6. On a course as flat and windy as Eagleman, draft legally if you can. By that I mean if you are going to pass someone, stay in their streamline for as long as you can until you are about a bike length's away. Once you've reached that point, swing around them. It's called legal drafting because you are in and out of the draft zone within the allocated time. It may not sound like much, but doing that over and over again for 56 miles can save you some energy. I've read somewhere that there is a drafting effect even up to 8 bike lengths away, so the more that you can legally draft, the better you will be.
7. There are "bottles up" station every 10 miles on the bike. Grab a water bottle and throw it on yourself.
8. Have a solid nutrition and hydration plan. Take electrolyte caplets if you can. That sun, heat, and humidity along with the HIM distance will expose any flaws you have in your nutrition plan once you begin the run.
You are and remain the benevolent king. Hope to do you pround out there on Sunday. Thanks for the great advice.
yes, Tuan is a kind and benevolent leader.
I've got 2 years experience with EM and can vouch for his assessment/advice.
Typically the bike will be very windy throughout... often only moderately so until mile 40 when you will turn into a wall of wind that lasts about 12 miles. That said, last year (and my practice ride out there a few weeks ago), the pattern was the opposite. it was very hard wind riding for the first 40 miles and the wind sort of let up at that turn. In any event pacing is key. Remember you still have to run a brutal half mary afterwards. Don't let the flat fool you, the wind makes it a very tough course and it's very easy for people to leave it all on the course and implode when it comes time for the run. Treat wind like you'd treat hills, downshift and give yourself a bit of a break to save your energy. No such thing as a good bike split if you're walking the run. Better to lose a few minutes on the bike than half hour plus on the run bc you have nothing left and have to walk.
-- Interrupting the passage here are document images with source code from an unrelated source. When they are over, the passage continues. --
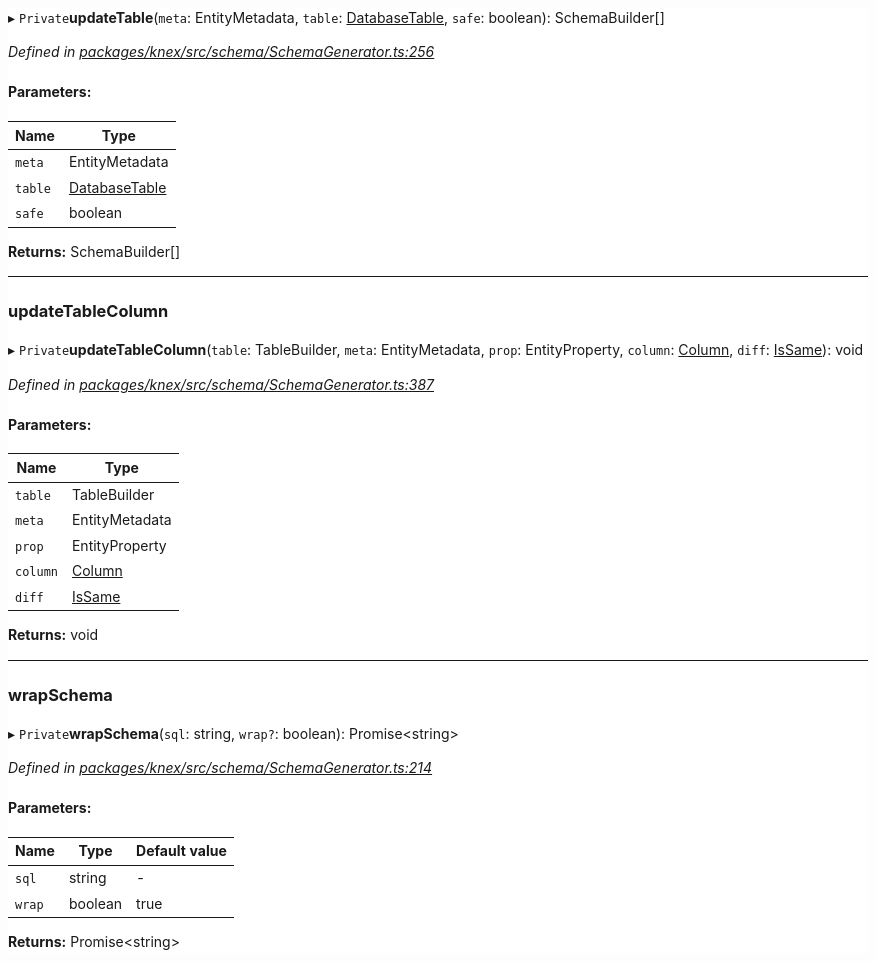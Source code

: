 ▸ `Private`**updateTable**(`meta`: EntityMetadata, `table`: [DatabaseTable](databasetable.md), `safe`: boolean): SchemaBuilder[]

*Defined in [packages/knex/src/schema/SchemaGenerator.ts:256](https://github.com/mikro-orm/mikro-orm/blob/c7aaca40d/packages/knex/src/schema/SchemaGenerator.ts#L256)*

#### Parameters:

Name | Type |
------ | ------ |
`meta` | EntityMetadata |
`table` | [DatabaseTable](databasetable.md) |
`safe` | boolean |

**Returns:** SchemaBuilder[]

___

### updateTableColumn

▸ `Private`**updateTableColumn**(`table`: TableBuilder, `meta`: EntityMetadata, `prop`: EntityProperty, `column`: [Column](../interfaces/column.md), `diff`: [IsSame](../interfaces/issame.md)): void

*Defined in [packages/knex/src/schema/SchemaGenerator.ts:387](https://github.com/mikro-orm/mikro-orm/blob/c7aaca40d/packages/knex/src/schema/SchemaGenerator.ts#L387)*

#### Parameters:

Name | Type |
------ | ------ |
`table` | TableBuilder |
`meta` | EntityMetadata |
`prop` | EntityProperty |
`column` | [Column](../interfaces/column.md) |
`diff` | [IsSame](../interfaces/issame.md) |

**Returns:** void

___

### wrapSchema

▸ `Private`**wrapSchema**(`sql`: string, `wrap?`: boolean): Promise&#60;string>

*Defined in [packages/knex/src/schema/SchemaGenerator.ts:214](https://github.com/mikro-orm/mikro-orm/blob/c7aaca40d/packages/knex/src/schema/SchemaGenerator.ts#L214)*

#### Parameters:

Name | Type | Default value |
------ | ------ | ------ |
`sql` | string | - |
`wrap` | boolean | true |

**Returns:** Promise&#60;string>
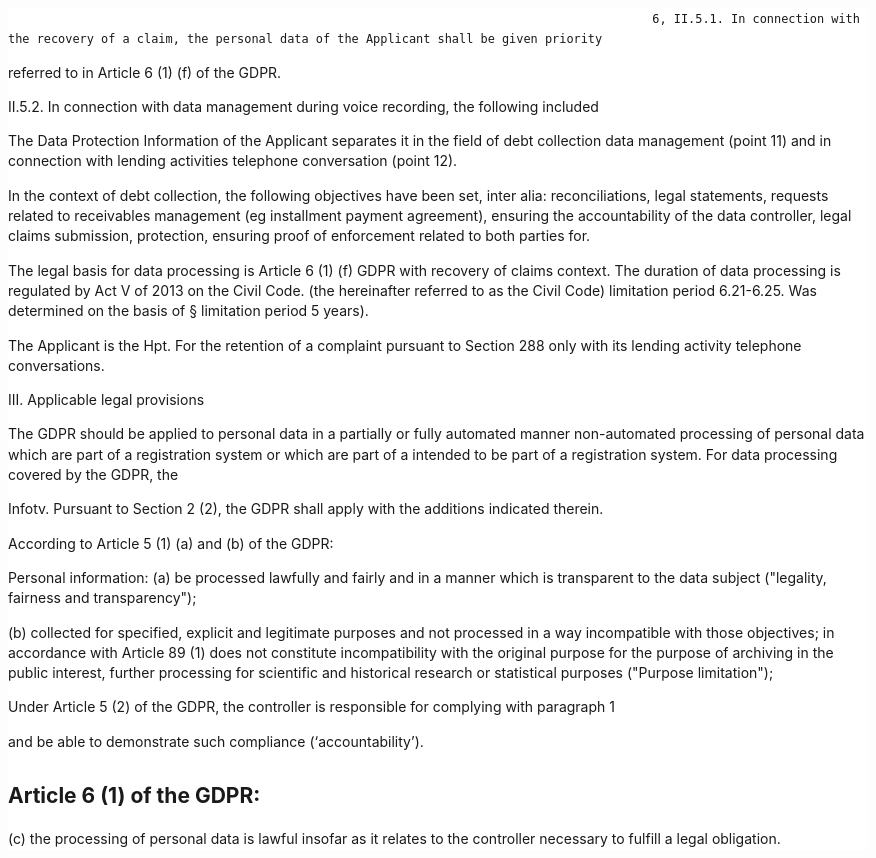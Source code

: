                                                                                               6, II.5.1. In connection with the recovery of a claim, the personal data of the Applicant shall be given priority
referred to in Article 6 (1) (f) of the GDPR.

II.5.2. In connection with data management during voice recording, the following
included

The Data Protection Information of the Applicant separates it in the field of debt collection
data management (point 11) and in connection with lending activities
telephone conversation (point 12).

In the context of debt collection, the following objectives have been set, inter alia:
reconciliations, legal statements, requests related to receivables management (eg installment payment
agreement), ensuring the accountability of the data controller, legal claims
submission, protection, ensuring proof of enforcement related to both parties
for.

The legal basis for data processing is Article 6 (1) (f) GDPR with recovery of claims
context. The duration of data processing is regulated by Act V of 2013 on the Civil Code. (the
hereinafter referred to as the Civil Code) limitation period 6.21-6.25. Was determined on the basis of §
limitation period 5 years).

The Applicant is the Hpt. For the retention of a complaint pursuant to Section 288 only with its lending activity
telephone conversations.

III. Applicable legal provisions

The GDPR should be applied to personal data in a partially or fully automated manner
non-automated processing of personal data
which are part of a registration system or which are part of a
intended to be part of a registration system. For data processing covered by the GDPR, the

Infotv. Pursuant to Section 2 (2), the GDPR shall apply with the additions indicated therein.

According to Article 5 (1) (a) and (b) of the GDPR:

Personal information:
(a) be processed lawfully and fairly and in a manner which is transparent to the data subject
("legality, fairness and transparency");

(b) collected for specified, explicit and legitimate purposes and not processed
in a way incompatible with those objectives; in accordance with Article 89 (1)
does not constitute incompatibility with the original purpose for the purpose of archiving in the public interest,
further processing for scientific and historical research or statistical purposes
("Purpose limitation");

Under Article 5 (2) of the GDPR, the controller is responsible for complying with paragraph 1

and be able to demonstrate such compliance (‘accountability’).

## Article 6 (1) of the GDPR:

(c) the processing of personal data is lawful insofar as it relates to the controller
necessary to fulfill a legal obligation.
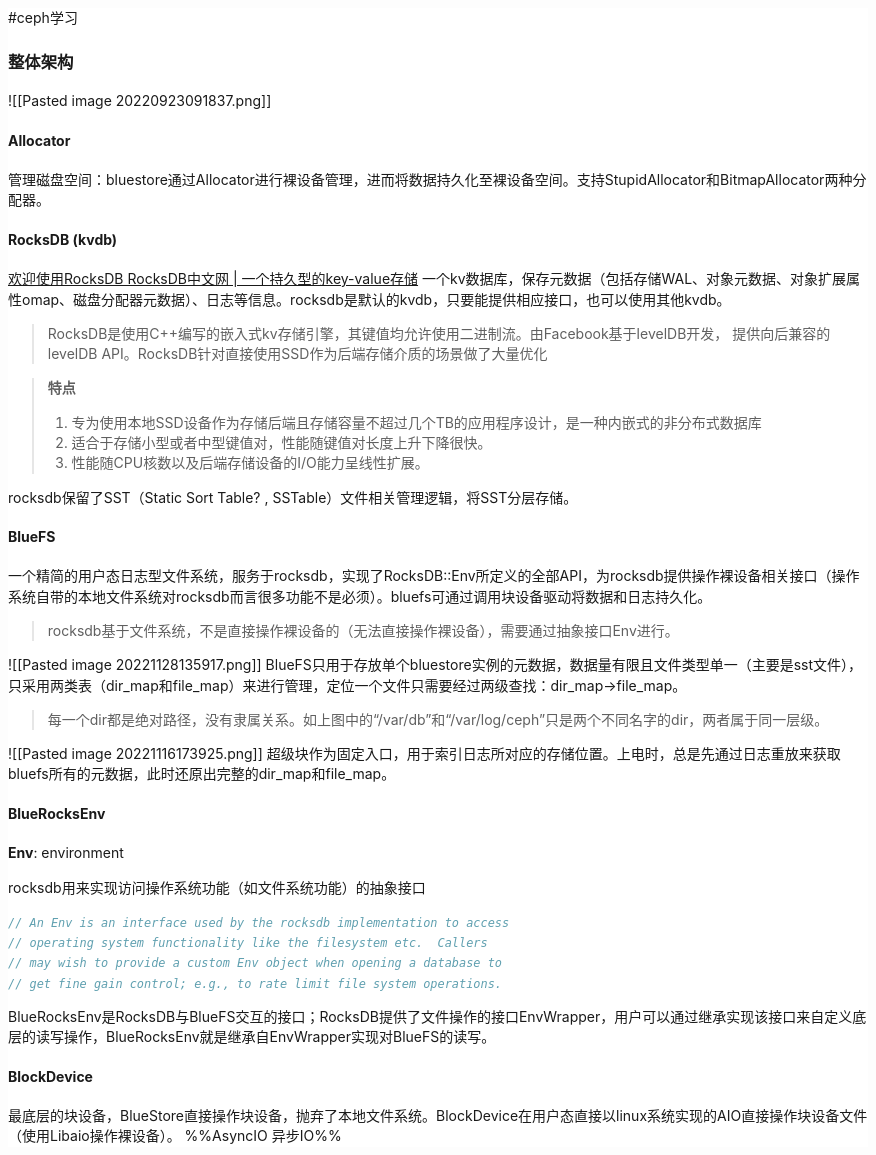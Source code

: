 #ceph学习 

### 整体架构
![[Pasted image 20220923091837.png]]
#### Allocator
管理磁盘空间：bluestore通过Allocator进行裸设备管理，进而将数据持久化至裸设备空间。支持StupidAllocator和BitmapAllocator两种分配器。

#### RocksDB (kvdb)
[欢迎使用RocksDB RocksDB中文网 | 一个持久型的key-value存储](http://rocksdb.org.cn/doc/Home.html)
一个kv数据库，保存元数据（包括存储WAL、对象元数据、对象扩展属性omap、磁盘分配器元数据）、日志等信息。rocksdb是默认的kvdb，只要能提供相应接口，也可以使用其他kvdb。

> RocksDB是使用C++编写的嵌入式kv存储引擎，其键值均允许使用二进制流。由Facebook基于levelDB开发， 提供向后兼容的levelDB API。RocksDB针对直接使用SSD作为后端存储介质的场景做了大量优化

> **特点**
> 1. 专为使用本地SSD设备作为存储后端且存储容量不超过几个TB的应用程序设计，是一种内嵌式的非分布式数据库
> 2. 适合于存储小型或者中型键值对，性能随键值对长度上升下降很快。
> 3. 性能随CPU核数以及后端存储设备的I/O能力呈线性扩展。

rocksdb保留了SST（Static Sort Table? , SSTable）文件相关管理逻辑，将SST分层存储。

#### BlueFS
一个精简的用户态日志型文件系统，服务于rocksdb，实现了RocksDB::Env所定义的全部API，为rocksdb提供操作裸设备相关接口（操作系统自带的本地文件系统对rocksdb而言很多功能不是必须）。bluefs可通过调用块设备驱动将数据和日志持久化。

> rocksdb基于文件系统，不是直接操作裸设备的（无法直接操作裸设备），需要通过抽象接口Env进行。

![[Pasted image 20221128135917.png]]
BlueFS只用于存放单个bluestore实例的元数据，数据量有限且文件类型单一（主要是sst文件），只采用两类表（dir_map和file_map）来进行管理，定位一个文件只需要经过两级查找：dir_map->file_map。
>每一个dir都是绝对路径，没有隶属关系。如上图中的“/var/db”和“/var/log/ceph”只是两个不同名字的dir，两者属于同一层级。

![[Pasted image 20221116173925.png]]
超级块作为固定入口，用于索引日志所对应的存储位置。上电时，总是先通过日志重放来获取bluefs所有的元数据，此时还原出完整的dir_map和file_map。

#### BlueRocksEnv
**Env**: environment

rocksdb用来实现访问操作系统功能（如文件系统功能）的抽象接口

``` C++
// An Env is an interface used by the rocksdb implementation to access
// operating system functionality like the filesystem etc.  Callers
// may wish to provide a custom Env object when opening a database to
// get fine gain control; e.g., to rate limit file system operations.
```
BlueRocksEnv是RocksDB与BlueFS交互的接口；RocksDB提供了文件操作的接口EnvWrapper，用户可以通过继承实现该接口来自定义底层的读写操作，BlueRocksEnv就是继承自EnvWrapper实现对BlueFS的读写。


#### BlockDevice
最底层的块设备，BlueStore直接操作块设备，抛弃了本地文件系统。BlockDevice在用户态直接以linux系统实现的AIO直接操作块设备文件（使用Libaio操作裸设备）。
	%%AsyncIO 异步IO%%
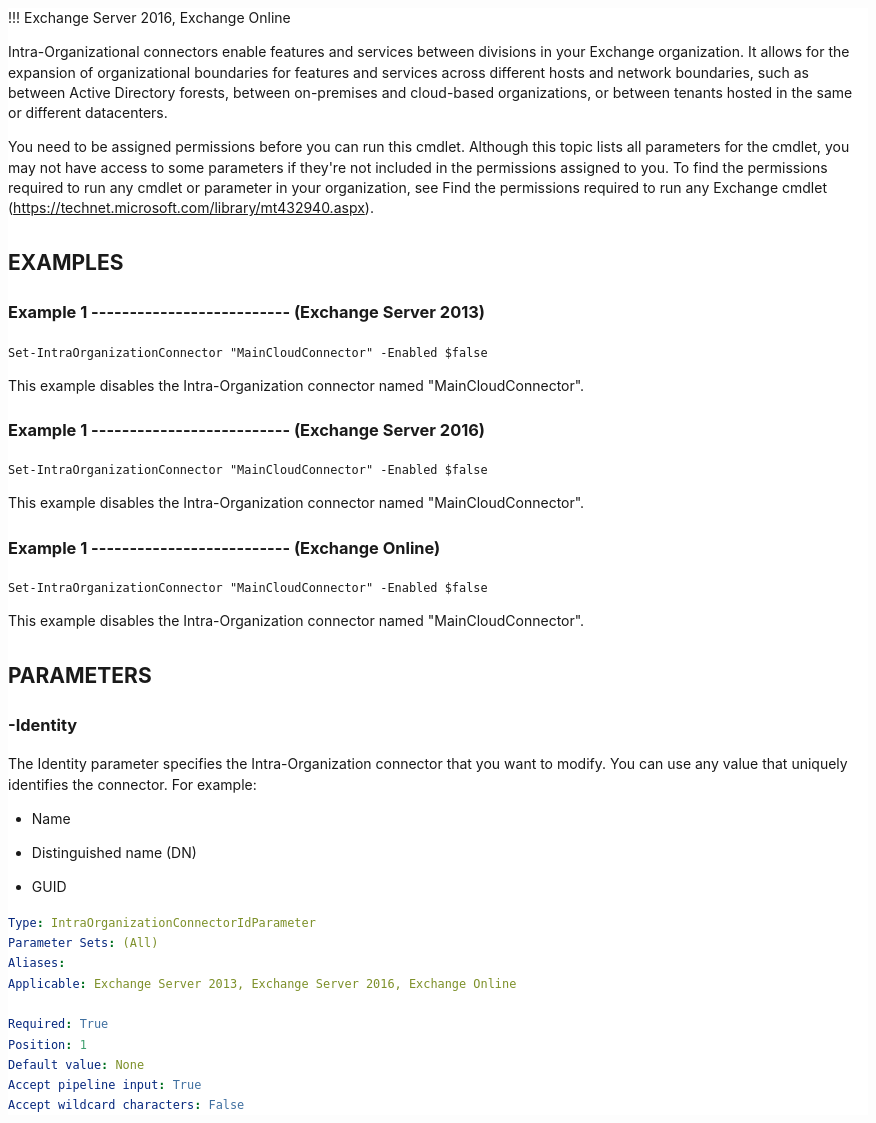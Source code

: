 !!! Exchange Server 2016, Exchange Online

Intra-Organizational connectors enable features and services between divisions in your Exchange organization. It allows for the expansion of organizational boundaries for features and services across different hosts and network boundaries, such as between Active Directory forests, between on-premises and cloud-based organizations, or between tenants hosted in the same or different datacenters.

You need to be assigned permissions before you can run this cmdlet. Although this topic lists all parameters for the cmdlet, you may not have access to some parameters if they're not included in the permissions assigned to you. To find the permissions required to run any cmdlet or parameter in your organization, see Find the permissions required to run any Exchange cmdlet (https://technet.microsoft.com/library/mt432940.aspx).

## EXAMPLES

### Example 1 -------------------------- (Exchange Server 2013)
```
Set-IntraOrganizationConnector "MainCloudConnector" -Enabled $false
```

This example disables the Intra-Organization connector named "MainCloudConnector".

### Example 1 -------------------------- (Exchange Server 2016)
```
Set-IntraOrganizationConnector "MainCloudConnector" -Enabled $false
```

This example disables the Intra-Organization connector named "MainCloudConnector".

### Example 1 -------------------------- (Exchange Online)
```
Set-IntraOrganizationConnector "MainCloudConnector" -Enabled $false
```

This example disables the Intra-Organization connector named "MainCloudConnector".

## PARAMETERS

### -Identity
The Identity parameter specifies the Intra-Organization connector that you want to modify. You can use any value that uniquely identifies the connector. For example:

- Name

- Distinguished name (DN)

- GUID

```yaml
Type: IntraOrganizationConnectorIdParameter
Parameter Sets: (All)
Aliases:
Applicable: Exchange Server 2013, Exchange Server 2016, Exchange Online

Required: True
Position: 1
Default value: None
Accept pipeline input: True
Accept wildcard characters: False
```
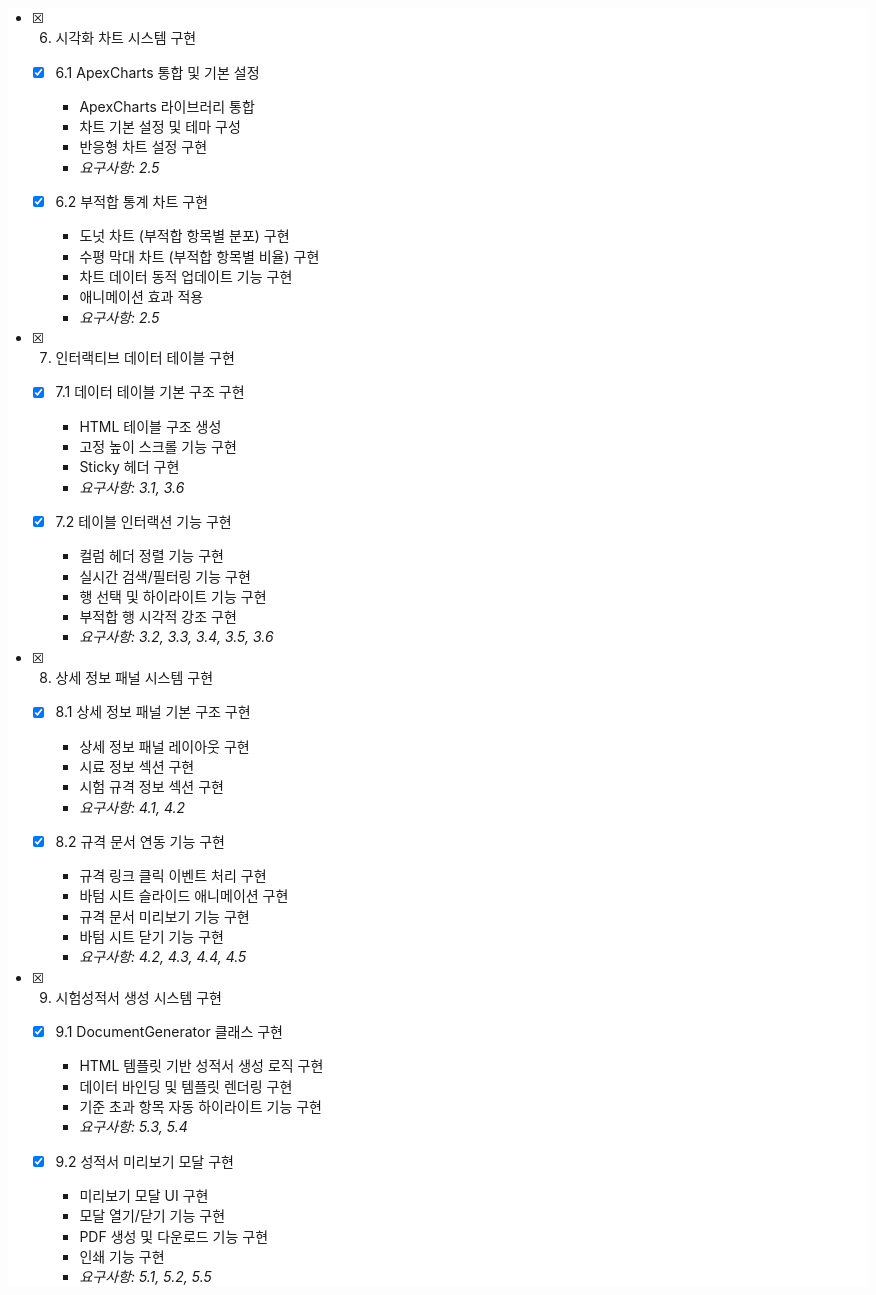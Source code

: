 - [x] 6. 시각화 차트 시스템 구현
  - [x] 6.1 ApexCharts 통합 및 기본 설정
    - ApexCharts 라이브러리 통합
    - 차트 기본 설정 및 테마 구성
    - 반응형 차트 설정 구현
    - _요구사항: 2.5_

  - [x] 6.2 부적합 통계 차트 구현
    - 도넛 차트 (부적합 항목별 분포) 구현
    - 수평 막대 차트 (부적합 항목별 비율) 구현
    - 차트 데이터 동적 업데이트 기능 구현
    - 애니메이션 효과 적용
    - _요구사항: 2.5_

- [x] 7. 인터랙티브 데이터 테이블 구현
  - [x] 7.1 데이터 테이블 기본 구조 구현
    - HTML 테이블 구조 생성
    - 고정 높이 스크롤 기능 구현
    - Sticky 헤더 구현
    - _요구사항: 3.1, 3.6_

  - [x] 7.2 테이블 인터랙션 기능 구현
    - 컬럼 헤더 정렬 기능 구현
    - 실시간 검색/필터링 기능 구현
    - 행 선택 및 하이라이트 기능 구현
    - 부적합 행 시각적 강조 구현
    - _요구사항: 3.2, 3.3, 3.4, 3.5, 3.6_

- [x] 8. 상세 정보 패널 시스템 구현
  - [x] 8.1 상세 정보 패널 기본 구조 구현
    - 상세 정보 패널 레이아웃 구현
    - 시료 정보 섹션 구현
    - 시험 규격 정보 섹션 구현
    - _요구사항: 4.1, 4.2_

  - [x] 8.2 규격 문서 연동 기능 구현
    - 규격 링크 클릭 이벤트 처리 구현
    - 바텀 시트 슬라이드 애니메이션 구현
    - 규격 문서 미리보기 기능 구현
    - 바텀 시트 닫기 기능 구현
    - _요구사항: 4.2, 4.3, 4.4, 4.5_

- [x] 9. 시험성적서 생성 시스템 구현
  - [x] 9.1 DocumentGenerator 클래스 구현
    - HTML 템플릿 기반 성적서 생성 로직 구현
    - 데이터 바인딩 및 템플릿 렌더링 구현
    - 기준 초과 항목 자동 하이라이트 기능 구현
    - _요구사항: 5.3, 5.4_

  - [x] 9.2 성적서 미리보기 모달 구현
    - 미리보기 모달 UI 구현
    - 모달 열기/닫기 기능 구현
    - PDF 생성 및 다운로드 기능 구현
    - 인쇄 기능 구현
    - _요구사항: 5.1, 5.2, 5.5_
The run is torture. Hot, humid. Zero shade. Inexplicably the wind that was always on your face on the bike is gone and you will just suffer. With that in mind, nutrition and hydration are key on the bike as you'll be working very hard on the run and may not be able to tolerate much in the way of calories on the run without GI distress. The water stops are plentifully stocked with water, gatorade, ice, soda, chips, cookies, etc. Use the ice to your advantage. Consider wearing a hat only so you can fill it with ice and put it back on. Put ice in your sports bra and/or running shorts. Consider carrying a sponge or towel to douse with water and put on your head or whatever. Keeping your core body temperature low will be a big advantage. You will see a lot of carnage on the run course if the weather is anything like it's been the last few years. If you set yourself up with a evenly paced bike ride you'll be passing lots of folks who are struggling to shuffle along. I kid you not - I think I've averaged a 10mm pace the past 2 years bc of the heat and ended up among the top 1/3 of my AG.... the run destroys a lot of people.
Don't want to scare you, but want you to race smart. It's not a technically tough race, it's all about strategy and pacing.
In the past, a group of spectators put up a slip 'n slide on the run. You pass it on the way out and back, so at about miles 2 and 11. It's very tempting to slide down to cool off (plus, it's fun :-)). If you do, be sure to keep your feet up so your feet and shoes don't get wet and you get blisters on top of everything else.
Other than that, ditto what Tuan and Becky said. Just don't let all this information mess with your head. Trust your training and make smart decisions based on the conditions you find on Sunday. Above all, have fun!